Wenn also nicht in seiner politischen Funktion, so kann man fragen, worin lag dann die Bedeutung von Prince Henry für die Zeitgenossen, die sich in dieser intensiven öffentlichen Trauer niederschlug? Es empfiehlt sich, in der Biographie Henrys ein wenig zurückzugehen. Am 19. Februar 1594 kam Henry Frederick auf Stirling Castle als erstgeborener Sohn Jakobs, damals nurmehr Jakob VI. von Schottland, und dessen Frau Anna zur Welt. Ins Licht der englischen Öffentlichkeit trat Henry, nachdem sein Vater 1603 als Jakob I. auch den Thron von England bestiegen hatte. In diesem Jahr war Elisabeth I. (1558-1603) ohne Nachkommen gestorben und mit ihr das Haus Tudor erloschen. Damit vollzog sich ein Dynastiewechsel und die englische Krone ging über auf Jakob Stuart, den schottischen Verwandten Elisabeths.
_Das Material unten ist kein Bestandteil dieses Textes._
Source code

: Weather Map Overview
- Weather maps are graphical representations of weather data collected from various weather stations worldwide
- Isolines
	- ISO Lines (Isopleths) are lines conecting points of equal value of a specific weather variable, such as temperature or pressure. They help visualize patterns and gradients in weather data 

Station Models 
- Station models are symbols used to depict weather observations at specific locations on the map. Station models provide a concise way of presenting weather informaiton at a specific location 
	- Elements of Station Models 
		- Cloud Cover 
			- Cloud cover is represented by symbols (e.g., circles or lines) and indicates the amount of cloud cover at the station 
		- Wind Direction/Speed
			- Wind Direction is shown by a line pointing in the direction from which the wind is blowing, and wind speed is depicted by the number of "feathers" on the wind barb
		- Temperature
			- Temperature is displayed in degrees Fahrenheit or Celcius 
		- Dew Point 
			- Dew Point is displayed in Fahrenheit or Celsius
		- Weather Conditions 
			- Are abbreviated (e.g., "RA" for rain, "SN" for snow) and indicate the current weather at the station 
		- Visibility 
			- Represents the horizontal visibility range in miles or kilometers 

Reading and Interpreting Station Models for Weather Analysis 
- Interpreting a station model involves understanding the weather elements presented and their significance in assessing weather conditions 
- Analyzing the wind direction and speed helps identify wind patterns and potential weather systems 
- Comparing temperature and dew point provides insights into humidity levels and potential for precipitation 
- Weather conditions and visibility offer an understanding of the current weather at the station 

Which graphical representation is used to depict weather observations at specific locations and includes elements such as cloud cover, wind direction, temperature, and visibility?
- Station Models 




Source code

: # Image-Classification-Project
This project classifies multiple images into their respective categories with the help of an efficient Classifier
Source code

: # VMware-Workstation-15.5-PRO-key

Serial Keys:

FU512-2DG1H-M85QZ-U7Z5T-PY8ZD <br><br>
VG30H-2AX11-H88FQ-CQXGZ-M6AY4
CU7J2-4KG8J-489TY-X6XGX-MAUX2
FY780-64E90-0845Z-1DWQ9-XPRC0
Während die Tudor-Dynastie und ihre schillernden Herrscherpersönlichkeiten auf die Nachwelt und insbesondere auch auf die Historiker einen Reiz ausgeübt haben mag, war das Urteil der Zeitgenossen keineswegs euphorisch. Im Gegenteil wurde die Thronbesteigung Jakobs als Anbruch einer neuen Ära bejubelt. Diese Begeisterung stand in unmittelbaren Zusammenhang mit der Person Henrys. England hatte in der jüngeren Vergangenheit mit Edward VI. (1547-1553), Maria I. (1553-1558) und Elisabeth I. (1558-1603) die Herrschaft eines kränklichen Kindes und zweier Frauen erlebt, die sämtlich an der Hervorbringung von eigenem Nachwuchs und damit der Gewährleistung einer sicheren Thronfolge gescheitert waren. Eine ungesicherte Nachfolge bedeutete aber im Kontext des dynastischen Fürstenstaates der Vormoderne immer auch die Gefahr von Machtkämpfen oder gar eines Bürgerkrieges. In Henry jedoch stand nun seit 56 Jahren zum ersten Mal wieder ein männlicher Thronfolger bereit. Dieser aber versprach für die Zeitgenossen dynastische und damit verbunden politische und soziale Stabilität. Die Zustimmung für Jakob war demnach in nicht geringem Maße mit Henry verbunden. Eine Elegie auf den Tod Elisabeths wird in diesem Sinne gar zu einer Lobhymne. So heißt es bei John Fenton: But now (O blessed now) we have a King: From whom both grace, peace, hope, and heirs doe spring.[5] Die Bedeutung des jungen Prinzen lag damit zu Lebzeiten weniger in einer institutionellen politischen Funktion als vielmehr in der mit seiner Person verknüpften Bewahrung der sozialen und politischen Ordnung, die ihm die Aufmerksamkeit der englischen Öffentlichkeit garantierte.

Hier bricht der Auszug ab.